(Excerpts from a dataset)
----

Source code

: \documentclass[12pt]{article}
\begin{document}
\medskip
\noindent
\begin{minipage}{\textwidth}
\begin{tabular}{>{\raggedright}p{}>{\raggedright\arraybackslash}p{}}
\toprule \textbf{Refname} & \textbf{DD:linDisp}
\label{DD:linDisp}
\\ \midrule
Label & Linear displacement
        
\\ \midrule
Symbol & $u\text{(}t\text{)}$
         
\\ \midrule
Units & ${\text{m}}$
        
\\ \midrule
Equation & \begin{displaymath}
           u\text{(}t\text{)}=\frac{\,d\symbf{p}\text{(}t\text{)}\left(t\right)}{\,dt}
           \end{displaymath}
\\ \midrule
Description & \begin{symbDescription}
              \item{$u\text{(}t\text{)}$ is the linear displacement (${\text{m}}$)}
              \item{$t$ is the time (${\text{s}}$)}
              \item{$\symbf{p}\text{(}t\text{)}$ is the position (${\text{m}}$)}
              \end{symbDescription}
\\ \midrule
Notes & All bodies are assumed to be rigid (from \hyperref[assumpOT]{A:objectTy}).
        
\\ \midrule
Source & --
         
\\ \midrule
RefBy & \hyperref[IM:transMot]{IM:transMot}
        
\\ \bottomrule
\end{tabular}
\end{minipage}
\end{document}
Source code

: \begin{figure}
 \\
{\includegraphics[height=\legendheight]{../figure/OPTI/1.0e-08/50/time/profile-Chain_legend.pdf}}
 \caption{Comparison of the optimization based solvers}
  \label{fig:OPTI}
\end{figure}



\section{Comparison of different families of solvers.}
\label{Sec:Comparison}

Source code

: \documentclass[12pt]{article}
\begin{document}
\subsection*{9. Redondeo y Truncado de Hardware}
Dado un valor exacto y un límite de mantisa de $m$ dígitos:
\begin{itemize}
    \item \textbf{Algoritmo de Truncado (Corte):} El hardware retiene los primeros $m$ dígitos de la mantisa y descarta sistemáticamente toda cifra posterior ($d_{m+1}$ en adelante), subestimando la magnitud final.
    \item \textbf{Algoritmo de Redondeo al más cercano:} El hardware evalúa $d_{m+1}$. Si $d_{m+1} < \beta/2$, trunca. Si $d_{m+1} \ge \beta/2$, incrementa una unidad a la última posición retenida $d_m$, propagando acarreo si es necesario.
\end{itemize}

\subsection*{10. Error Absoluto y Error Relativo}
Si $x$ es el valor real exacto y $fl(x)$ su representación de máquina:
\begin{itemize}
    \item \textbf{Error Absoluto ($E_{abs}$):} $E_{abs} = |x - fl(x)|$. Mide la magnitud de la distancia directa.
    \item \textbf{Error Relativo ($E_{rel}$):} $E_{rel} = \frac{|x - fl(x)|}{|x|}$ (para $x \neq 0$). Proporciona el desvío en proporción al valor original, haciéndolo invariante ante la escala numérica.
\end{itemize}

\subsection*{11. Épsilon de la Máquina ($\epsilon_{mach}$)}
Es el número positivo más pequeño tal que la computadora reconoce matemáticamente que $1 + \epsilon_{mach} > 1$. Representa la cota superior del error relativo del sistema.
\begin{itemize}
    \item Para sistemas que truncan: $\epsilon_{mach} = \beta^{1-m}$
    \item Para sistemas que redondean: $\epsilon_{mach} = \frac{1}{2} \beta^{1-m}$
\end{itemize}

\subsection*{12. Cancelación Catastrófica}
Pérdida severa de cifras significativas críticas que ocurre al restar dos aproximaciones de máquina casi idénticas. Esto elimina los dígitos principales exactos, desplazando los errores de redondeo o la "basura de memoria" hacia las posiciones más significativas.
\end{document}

----

Please transcribe the records in full, keeping every word as it is.

Source code

: \documentclass[12pt]{article}
\begin{document}
\medskip
\noindent
\begin{minipage}{\textwidth}
\begin{tabular}{>{\raggedright}p{}>{\raggedright\arraybackslash}p{}}
\toprule \textbf{Refname} & \textbf{DD:linDisp}
\label{DD:linDisp}
\\ \midrule
Label & Linear displacement
        
\\ \midrule
Symbol & $u\text{(}t\text{)}$
         
\\ \midrule
Units & ${\text{m}}$
        
\\ \midrule
Equation & \begin{displaymath}
           u\text{(}t\text{)}=\frac{\,d\symbf{p}\text{(}t\text{)}\left(t\right)}{\,dt}
           \end{displaymath}
\\ \midrule
Description & \begin{symbDescription}
              \item{$u\text{(}t\text{)}$ is the linear displacement (${\text{m}}$)}
              \item{$t$ is the time (${\text{s}}$)}
              \item{$\symbf{p}\text{(}t\text{)}$ is the position (${\text{m}}$)}
              \end{symbDescription}
\\ \midrule
Notes & All bodies are assumed to be rigid (from \hyperref[assumpOT]{A:objectTy}).
        
\\ \midrule
Source & --
         
\\ \midrule
RefBy & \hyperref[IM:transMot]{IM:transMot}
        
\\ \bottomrule
\end{tabular}
\end{minipage}
\end{document}
Source code

: \begin{figure}
 \\
{\includegraphics[height=\legendheight]{../figure/OPTI/1.0e-08/50/time/profile-Chain_legend.pdf}}
 \caption{Comparison of the optimization based solvers}
  \label{fig:OPTI}
\end{figure}



\section{Comparison of different families of solvers.}
\label{Sec:Comparison}

Source code

: \documentclass[12pt]{article}
\begin{document}
\subsection*{9. Redondeo y Truncado de Hardware}
Dado un valor exacto y un límite de mantisa de $m$ dígitos:
\begin{itemize}
    \item \textbf{Algoritmo de Truncado (Corte):} El hardware retiene los primeros $m$ dígitos de la mantisa y descarta sistemáticamente toda cifra posterior ($d_{m+1}$ en adelante), subestimando la magnitud final.
    \item \textbf{Algoritmo de Redondeo al más cercano:} El hardware evalúa $d_{m+1}$. Si $d_{m+1} < \beta/2$, trunca. Si $d_{m+1} \ge \beta/2$, incrementa una unidad a la última posición retenida $d_m$, propagando acarreo si es necesario.
\end{itemize}

\subsection*{10. Error Absoluto y Error Relativo}
Si $x$ es el valor real exacto y $fl(x)$ su representación de máquina:
\begin{itemize}
    \item \textbf{Error Absoluto ($E_{abs}$):} $E_{abs} = |x - fl(x)|$. Mide la magnitud de la distancia directa.
    \item \textbf{Error Relativo ($E_{rel}$):} $E_{rel} = \frac{|x - fl(x)|}{|x|}$ (para $x \neq 0$). Proporciona el desvío en proporción al valor original, haciéndolo invariante ante la escala numérica.
\end{itemize}

\subsection*{11. Épsilon de la Máquina ($\epsilon_{mach}$)}
Es el número positivo más pequeño tal que la computadora reconoce matemáticamente que $1 + \epsilon_{mach} > 1$. Representa la cota superior del error relativo del sistema.
\begin{itemize}
    \item Para sistemas que truncan: $\epsilon_{mach} = \beta^{1-m}$
    \item Para sistemas que redondean: $\epsilon_{mach} = \frac{1}{2} \beta^{1-m}$
\end{itemize}

\subsection*{12. Cancelación Catastrófica}
Pérdida severa de cifras significativas críticas que ocurre al restar dos aproximaciones de máquina casi idénticas. Esto elimina los dígitos principales exactos, desplazando los errores de redondeo o la "basura de memoria" hacia las posiciones más significativas.
\end{document}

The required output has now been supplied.